**What you are asked to do:** Up to and including the final line, retype each line of the records below, starting with the one that contains "setState()总是会触".

**Material supplied:**
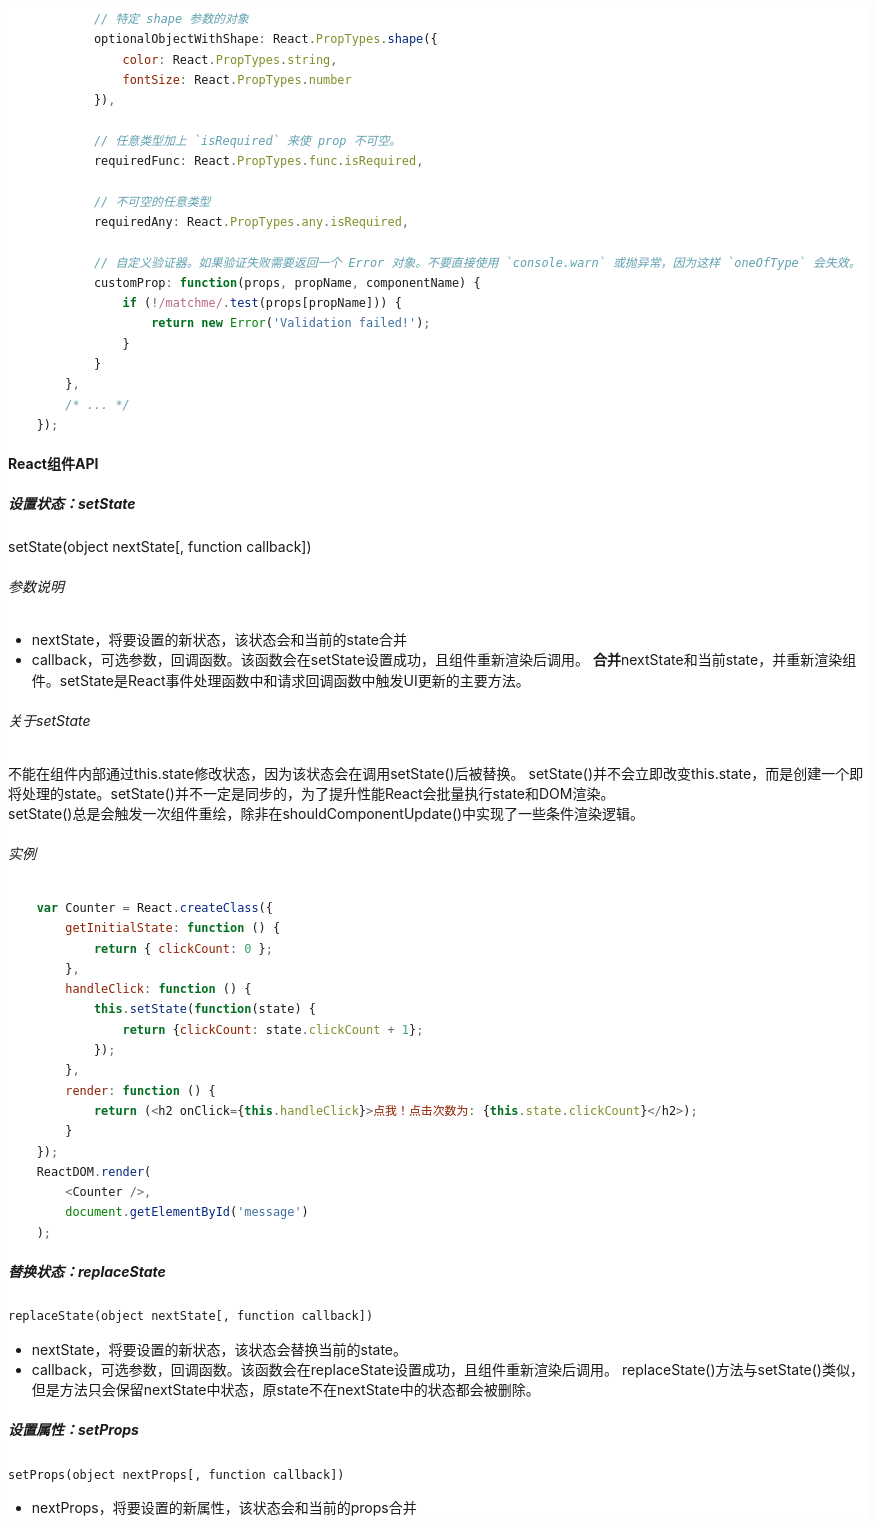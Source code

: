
 ``` javascript
            // 特定 shape 参数的对象
            optionalObjectWithShape: React.PropTypes.shape({
                color: React.PropTypes.string,
                fontSize: React.PropTypes.number
            }),

            // 任意类型加上 `isRequired` 来使 prop 不可空。
            requiredFunc: React.PropTypes.func.isRequired,

            // 不可空的任意类型
            requiredAny: React.PropTypes.any.isRequired,

            // 自定义验证器。如果验证失败需要返回一个 Error 对象。不要直接使用 `console.warn` 或抛异常，因为这样 `oneOfType` 会失效。
            customProp: function(props, propName, componentName) {
                if (!/matchme/.test(props[propName])) {
                    return new Error('Validation failed!');
                }
            }
        },
        /* ... */
    });
```

#### React组件API
##### 设置状态：setState
setState(object nextState[, function callback])
###### 参数说明
- nextState，将要设置的新状态，该状态会和当前的state合并
- callback，可选参数，回调函数。该函数会在setState设置成功，且组件重新渲染后调用。
**合并**nextState和当前state，并重新渲染组件。setState是React事件处理函数中和请求回调函数中触发UI更新的主要方法。
###### 关于setState
不能在组件内部通过this.state修改状态，因为该状态会在调用setState()后被替换。
setState()并不会立即改变this.state，而是创建一个即将处理的state。setState()并不一定是同步的，为了提升性能React会批量执行state和DOM渲染。  
setState()总是会触发一次组件重绘，除非在shouldComponentUpdate()中实现了一些条件渲染逻辑。  
###### 实例
``` javascript
    var Counter = React.createClass({
        getInitialState: function () {
            return { clickCount: 0 };
        },
        handleClick: function () {
            this.setState(function(state) {
                return {clickCount: state.clickCount + 1};
            });
        },
        render: function () {
            return (<h2 onClick={this.handleClick}>点我！点击次数为: {this.state.clickCount}</h2>);
        }
    });
    ReactDOM.render(
        <Counter />,
        document.getElementById('message')
    );
```
##### 替换状态：replaceState
    replaceState(object nextState[, function callback])
- nextState，将要设置的新状态，该状态会替换当前的state。
- callback，可选参数，回调函数。该函数会在replaceState设置成功，且组件重新渲染后调用。
    replaceState()方法与setState()类似，但是方法只会保留nextState中状态，原state不在nextState中的状态都会被删除。
##### 设置属性：setProps
    setProps(object nextProps[, function callback])
- nextProps，将要设置的新属性，该状态会和当前的props合并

**The completed task:**
setState()总是会触发一次组件重绘，除非在shouldComponentUpdate()中实现了一些条件渲染逻辑。  
###### 实例
``` javascript
    var Counter = React.createClass({
        getInitialState: function () {
            return { clickCount: 0 };
        },
        handleClick: function () {
            this.setState(function(state) {
                return {clickCount: state.clickCount + 1};
            });
        },
        render: function () {
            return (<h2 onClick={this.handleClick}>点我！点击次数为: {this.state.clickCount}</h2>);
        }
    });
    ReactDOM.render(
        <Counter />,
        document.getElementById('message')
    );
```
##### 替换状态：replaceState
    replaceState(object nextState[, function callback])
- nextState，将要设置的新状态，该状态会替换当前的state。
- callback，可选参数，回调函数。该函数会在replaceState设置成功，且组件重新渲染后调用。
    replaceState()方法与setState()类似，但是方法只会保留nextState中状态，原state不在nextState中的状态都会被删除。
##### 设置属性：setProps
    setProps(object nextProps[, function callback])
- nextProps，将要设置的新属性，该状态会和当前的props合并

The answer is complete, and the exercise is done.